◆ Required work: Scan the listing beneath this sentence. Report each line with the word "full".
++++++++
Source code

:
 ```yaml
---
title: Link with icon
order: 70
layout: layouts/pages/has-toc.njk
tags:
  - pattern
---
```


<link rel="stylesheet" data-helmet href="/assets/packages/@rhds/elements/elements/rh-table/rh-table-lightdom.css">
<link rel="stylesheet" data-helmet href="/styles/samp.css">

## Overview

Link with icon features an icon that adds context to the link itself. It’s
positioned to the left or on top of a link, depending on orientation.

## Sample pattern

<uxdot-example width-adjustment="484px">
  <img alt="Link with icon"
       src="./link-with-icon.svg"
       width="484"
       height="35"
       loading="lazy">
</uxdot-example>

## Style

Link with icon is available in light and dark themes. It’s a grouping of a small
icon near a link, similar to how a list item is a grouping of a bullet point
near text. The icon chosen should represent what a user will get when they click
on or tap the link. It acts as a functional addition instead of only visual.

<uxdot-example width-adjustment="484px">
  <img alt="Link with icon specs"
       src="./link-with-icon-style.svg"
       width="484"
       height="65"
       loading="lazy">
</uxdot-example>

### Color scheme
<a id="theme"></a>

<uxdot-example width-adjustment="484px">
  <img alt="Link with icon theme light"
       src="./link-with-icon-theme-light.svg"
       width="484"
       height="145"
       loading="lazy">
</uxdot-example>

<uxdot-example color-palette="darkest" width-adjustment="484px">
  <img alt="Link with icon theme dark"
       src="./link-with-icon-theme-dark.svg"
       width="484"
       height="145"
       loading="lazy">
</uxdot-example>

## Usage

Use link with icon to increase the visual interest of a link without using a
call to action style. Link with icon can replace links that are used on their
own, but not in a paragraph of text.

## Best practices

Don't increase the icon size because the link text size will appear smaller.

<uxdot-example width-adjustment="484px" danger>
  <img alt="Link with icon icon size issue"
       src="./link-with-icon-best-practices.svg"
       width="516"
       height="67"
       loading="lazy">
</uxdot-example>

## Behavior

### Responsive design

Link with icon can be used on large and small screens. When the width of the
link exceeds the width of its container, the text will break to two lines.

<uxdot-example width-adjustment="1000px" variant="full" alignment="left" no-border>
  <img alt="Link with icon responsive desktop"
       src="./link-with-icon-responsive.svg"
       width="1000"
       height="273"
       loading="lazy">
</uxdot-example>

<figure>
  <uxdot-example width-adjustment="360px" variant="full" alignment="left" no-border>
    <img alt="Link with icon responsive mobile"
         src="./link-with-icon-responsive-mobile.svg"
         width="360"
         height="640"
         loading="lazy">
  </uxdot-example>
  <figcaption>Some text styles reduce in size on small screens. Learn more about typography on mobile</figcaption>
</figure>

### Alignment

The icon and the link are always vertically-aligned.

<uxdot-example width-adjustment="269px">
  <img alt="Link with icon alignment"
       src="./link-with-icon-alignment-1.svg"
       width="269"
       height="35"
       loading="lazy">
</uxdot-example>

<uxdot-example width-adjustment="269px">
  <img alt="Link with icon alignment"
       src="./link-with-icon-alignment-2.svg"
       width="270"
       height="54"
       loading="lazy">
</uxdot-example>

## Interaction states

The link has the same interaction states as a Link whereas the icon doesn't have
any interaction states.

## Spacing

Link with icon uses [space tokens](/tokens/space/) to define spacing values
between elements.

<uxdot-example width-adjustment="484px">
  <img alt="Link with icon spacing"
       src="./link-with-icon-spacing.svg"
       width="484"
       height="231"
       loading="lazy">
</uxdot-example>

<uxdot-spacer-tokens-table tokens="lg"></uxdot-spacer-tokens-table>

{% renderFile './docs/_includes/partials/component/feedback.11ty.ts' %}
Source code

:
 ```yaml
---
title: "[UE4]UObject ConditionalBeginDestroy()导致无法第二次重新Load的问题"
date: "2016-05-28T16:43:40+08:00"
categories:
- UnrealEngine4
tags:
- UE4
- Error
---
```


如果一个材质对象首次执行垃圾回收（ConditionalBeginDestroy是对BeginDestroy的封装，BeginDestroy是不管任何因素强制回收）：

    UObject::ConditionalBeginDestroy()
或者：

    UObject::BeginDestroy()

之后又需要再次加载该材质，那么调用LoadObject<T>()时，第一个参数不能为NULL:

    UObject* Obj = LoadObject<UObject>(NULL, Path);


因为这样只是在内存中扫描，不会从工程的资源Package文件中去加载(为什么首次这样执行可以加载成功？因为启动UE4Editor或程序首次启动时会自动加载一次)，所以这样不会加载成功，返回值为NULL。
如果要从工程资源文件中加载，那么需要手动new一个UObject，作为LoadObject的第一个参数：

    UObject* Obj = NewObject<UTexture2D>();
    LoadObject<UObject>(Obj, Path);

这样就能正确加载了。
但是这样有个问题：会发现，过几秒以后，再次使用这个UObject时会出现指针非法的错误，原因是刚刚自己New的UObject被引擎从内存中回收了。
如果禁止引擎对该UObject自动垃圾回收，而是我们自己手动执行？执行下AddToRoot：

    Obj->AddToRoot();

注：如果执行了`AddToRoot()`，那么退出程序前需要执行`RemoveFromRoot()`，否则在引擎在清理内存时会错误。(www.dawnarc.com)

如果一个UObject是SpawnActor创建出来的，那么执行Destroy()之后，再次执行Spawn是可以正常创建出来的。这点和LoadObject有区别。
++++++++
◆ Task result:
<uxdot-example width-adjustment="1000px" variant="full" alignment="left" no-border>
  <uxdot-example width-adjustment="360px" variant="full" alignment="left" no-border>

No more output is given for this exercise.